Activity: Starting at the first line and ending at the last, output the data exactly.

----------------------------------------

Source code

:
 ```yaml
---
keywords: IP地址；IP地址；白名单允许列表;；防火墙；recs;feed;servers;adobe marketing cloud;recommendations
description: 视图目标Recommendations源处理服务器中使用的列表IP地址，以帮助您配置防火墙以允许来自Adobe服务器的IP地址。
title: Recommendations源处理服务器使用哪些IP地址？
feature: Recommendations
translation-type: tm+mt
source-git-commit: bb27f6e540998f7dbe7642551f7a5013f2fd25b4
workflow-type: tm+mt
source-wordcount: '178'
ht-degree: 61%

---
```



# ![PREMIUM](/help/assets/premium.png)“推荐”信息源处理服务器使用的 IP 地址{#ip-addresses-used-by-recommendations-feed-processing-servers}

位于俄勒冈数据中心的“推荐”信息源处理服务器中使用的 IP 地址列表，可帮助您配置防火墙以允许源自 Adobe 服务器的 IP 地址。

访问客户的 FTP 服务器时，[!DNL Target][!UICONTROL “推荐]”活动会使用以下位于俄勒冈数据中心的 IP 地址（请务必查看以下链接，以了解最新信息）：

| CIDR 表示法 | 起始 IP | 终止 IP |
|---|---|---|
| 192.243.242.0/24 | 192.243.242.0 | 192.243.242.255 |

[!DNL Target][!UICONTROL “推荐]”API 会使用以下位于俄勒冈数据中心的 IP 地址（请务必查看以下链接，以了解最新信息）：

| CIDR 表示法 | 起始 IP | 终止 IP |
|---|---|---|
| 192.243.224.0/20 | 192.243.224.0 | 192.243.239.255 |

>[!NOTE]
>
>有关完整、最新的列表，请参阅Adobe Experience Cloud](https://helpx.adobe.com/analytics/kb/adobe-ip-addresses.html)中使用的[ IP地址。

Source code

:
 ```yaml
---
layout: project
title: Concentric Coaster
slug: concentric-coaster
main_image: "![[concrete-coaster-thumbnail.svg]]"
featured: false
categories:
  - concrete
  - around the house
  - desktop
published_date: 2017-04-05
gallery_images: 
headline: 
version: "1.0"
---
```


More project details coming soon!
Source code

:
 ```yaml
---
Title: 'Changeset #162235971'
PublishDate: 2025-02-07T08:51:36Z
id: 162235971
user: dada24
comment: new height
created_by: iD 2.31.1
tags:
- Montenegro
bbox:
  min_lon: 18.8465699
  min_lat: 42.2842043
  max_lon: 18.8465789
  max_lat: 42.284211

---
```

----------------------------------------

Completed task:
Source code

:
 ```yaml
---
keywords: IP地址；IP地址；白名单允许列表;；防火墙；recs;feed;servers;adobe marketing cloud;recommendations
description: 视图目标Recommendations源处理服务器中使用的列表IP地址，以帮助您配置防火墙以允许来自Adobe服务器的IP地址。
title: Recommendations源处理服务器使用哪些IP地址？
feature: Recommendations
translation-type: tm+mt
source-git-commit: bb27f6e540998f7dbe7642551f7a5013f2fd25b4
workflow-type: tm+mt
source-wordcount: '178'
ht-degree: 61%

---
```



# ![PREMIUM](/help/assets/premium.png)“推荐”信息源处理服务器使用的 IP 地址{#ip-addresses-used-by-recommendations-feed-processing-servers}

位于俄勒冈数据中心的“推荐”信息源处理服务器中使用的 IP 地址列表，可帮助您配置防火墙以允许源自 Adobe 服务器的 IP 地址。

访问客户的 FTP 服务器时，[!DNL Target][!UICONTROL “推荐]”活动会使用以下位于俄勒冈数据中心的 IP 地址（请务必查看以下链接，以了解最新信息）：

| CIDR 表示法 | 起始 IP | 终止 IP |
|---|---|---|
| 192.243.242.0/24 | 192.243.242.0 | 192.243.242.255 |

[!DNL Target][!UICONTROL “推荐]”API 会使用以下位于俄勒冈数据中心的 IP 地址（请务必查看以下链接，以了解最新信息）：

| CIDR 表示法 | 起始 IP | 终止 IP |
|---|---|---|
| 192.243.224.0/20 | 192.243.224.0 | 192.243.239.255 |

>[!NOTE]
>
>有关完整、最新的列表，请参阅Adobe Experience Cloud](https://helpx.adobe.com/analytics/kb/adobe-ip-addresses.html)中使用的[ IP地址。

Source code

:
 ```yaml
---
layout: project
title: Concentric Coaster
slug: concentric-coaster
main_image: "![[concrete-coaster-thumbnail.svg]]"
featured: false
categories:
  - concrete
  - around the house
  - desktop
published_date: 2017-04-05
gallery_images: 
headline: 
version: "1.0"
---
```


More project details coming soon!
Source code

:
 ```yaml
---
Title: 'Changeset #162235971'
PublishDate: 2025-02-07T08:51:36Z
id: 162235971
user: dada24
comment: new height
created_by: iD 2.31.1
tags:
- Montenegro
bbox:
  min_lon: 18.8465699
  min_lat: 42.2842043
  max_lon: 18.8465789
  max_lat: 42.284211

---
```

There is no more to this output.